_Assignment_
Output must match the records, character for character.

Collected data
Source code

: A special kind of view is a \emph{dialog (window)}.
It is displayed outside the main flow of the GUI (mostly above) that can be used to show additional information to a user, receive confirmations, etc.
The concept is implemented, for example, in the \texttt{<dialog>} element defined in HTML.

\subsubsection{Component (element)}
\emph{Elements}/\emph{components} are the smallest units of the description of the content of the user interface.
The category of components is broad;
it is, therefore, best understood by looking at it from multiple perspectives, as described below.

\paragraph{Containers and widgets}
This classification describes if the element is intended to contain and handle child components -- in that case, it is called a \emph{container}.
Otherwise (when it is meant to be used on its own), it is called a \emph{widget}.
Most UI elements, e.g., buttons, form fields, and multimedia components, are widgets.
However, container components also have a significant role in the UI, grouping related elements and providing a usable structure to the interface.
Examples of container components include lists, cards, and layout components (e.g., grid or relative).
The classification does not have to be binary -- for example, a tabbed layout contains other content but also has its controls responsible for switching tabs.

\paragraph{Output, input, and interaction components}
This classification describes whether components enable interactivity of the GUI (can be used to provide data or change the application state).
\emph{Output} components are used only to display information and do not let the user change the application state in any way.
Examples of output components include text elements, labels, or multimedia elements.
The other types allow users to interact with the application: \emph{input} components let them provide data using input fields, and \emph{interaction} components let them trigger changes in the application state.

_Reply to the task_
Source code

: A special kind of view is a \emph{dialog (window)}.
It is displayed outside the main flow of the GUI (mostly above) that can be used to show additional information to a user, receive confirmations, etc.
The concept is implemented, for example, in the \texttt{<dialog>} element defined in HTML.

\subsubsection{Component (element)}
\emph{Elements}/\emph{components} are the smallest units of the description of the content of the user interface.
The category of components is broad;
it is, therefore, best understood by looking at it from multiple perspectives, as described below.

\paragraph{Containers and widgets}
This classification describes if the element is intended to contain and handle child components -- in that case, it is called a \emph{container}.
Otherwise (when it is meant to be used on its own), it is called a \emph{widget}.
Most UI elements, e.g., buttons, form fields, and multimedia components, are widgets.
However, container components also have a significant role in the UI, grouping related elements and providing a usable structure to the interface.
Examples of container components include lists, cards, and layout components (e.g., grid or relative).
The classification does not have to be binary -- for example, a tabbed layout contains other content but also has its controls responsible for switching tabs.

\paragraph{Output, input, and interaction components}
This classification describes whether components enable interactivity of the GUI (can be used to provide data or change the application state).
\emph{Output} components are used only to display information and do not let the user change the application state in any way.
Examples of output components include text elements, labels, or multimedia elements.
The other types allow users to interact with the application: \emph{input} components let them provide data using input fields, and \emph{interaction} components let them trigger changes in the application state.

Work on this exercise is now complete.